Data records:
----

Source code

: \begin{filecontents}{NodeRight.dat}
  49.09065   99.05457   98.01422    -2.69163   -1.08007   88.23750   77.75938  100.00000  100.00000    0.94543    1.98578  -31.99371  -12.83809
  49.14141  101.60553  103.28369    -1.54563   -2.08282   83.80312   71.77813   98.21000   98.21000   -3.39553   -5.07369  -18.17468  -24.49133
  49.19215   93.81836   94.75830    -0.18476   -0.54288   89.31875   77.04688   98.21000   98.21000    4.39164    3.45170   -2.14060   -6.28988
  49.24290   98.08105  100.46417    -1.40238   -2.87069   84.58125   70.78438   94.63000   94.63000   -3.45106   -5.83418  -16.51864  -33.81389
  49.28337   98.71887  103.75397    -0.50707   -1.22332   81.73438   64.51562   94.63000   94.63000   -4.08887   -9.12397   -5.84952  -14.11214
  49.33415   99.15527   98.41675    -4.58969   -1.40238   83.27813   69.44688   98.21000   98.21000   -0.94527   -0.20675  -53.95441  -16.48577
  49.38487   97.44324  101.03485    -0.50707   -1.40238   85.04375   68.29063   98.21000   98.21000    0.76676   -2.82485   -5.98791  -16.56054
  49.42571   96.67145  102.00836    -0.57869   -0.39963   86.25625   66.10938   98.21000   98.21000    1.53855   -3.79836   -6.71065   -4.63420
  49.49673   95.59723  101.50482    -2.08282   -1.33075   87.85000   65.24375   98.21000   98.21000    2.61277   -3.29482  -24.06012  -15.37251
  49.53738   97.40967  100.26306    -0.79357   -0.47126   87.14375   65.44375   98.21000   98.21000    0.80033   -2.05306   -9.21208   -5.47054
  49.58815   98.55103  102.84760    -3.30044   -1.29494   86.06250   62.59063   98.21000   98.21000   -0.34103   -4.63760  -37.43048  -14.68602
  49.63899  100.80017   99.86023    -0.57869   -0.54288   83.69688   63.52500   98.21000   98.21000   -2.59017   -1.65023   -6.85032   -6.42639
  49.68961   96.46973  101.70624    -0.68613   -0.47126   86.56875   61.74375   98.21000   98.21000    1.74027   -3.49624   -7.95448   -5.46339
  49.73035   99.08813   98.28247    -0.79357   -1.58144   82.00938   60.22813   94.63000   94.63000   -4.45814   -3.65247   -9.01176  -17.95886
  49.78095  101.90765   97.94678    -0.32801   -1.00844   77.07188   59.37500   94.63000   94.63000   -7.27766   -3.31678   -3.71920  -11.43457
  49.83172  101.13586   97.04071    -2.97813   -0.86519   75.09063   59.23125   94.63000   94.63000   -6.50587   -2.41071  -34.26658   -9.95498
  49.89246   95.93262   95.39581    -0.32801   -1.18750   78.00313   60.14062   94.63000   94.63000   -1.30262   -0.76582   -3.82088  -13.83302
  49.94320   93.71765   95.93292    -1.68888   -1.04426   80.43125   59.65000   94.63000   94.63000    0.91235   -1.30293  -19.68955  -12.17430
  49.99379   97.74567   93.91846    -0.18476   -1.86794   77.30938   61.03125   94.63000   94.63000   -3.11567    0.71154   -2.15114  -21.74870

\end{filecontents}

----

## [How to complete this task]
Count every line of the records that holds "filecontents". State the number, nothing else.

## [Answer area]
2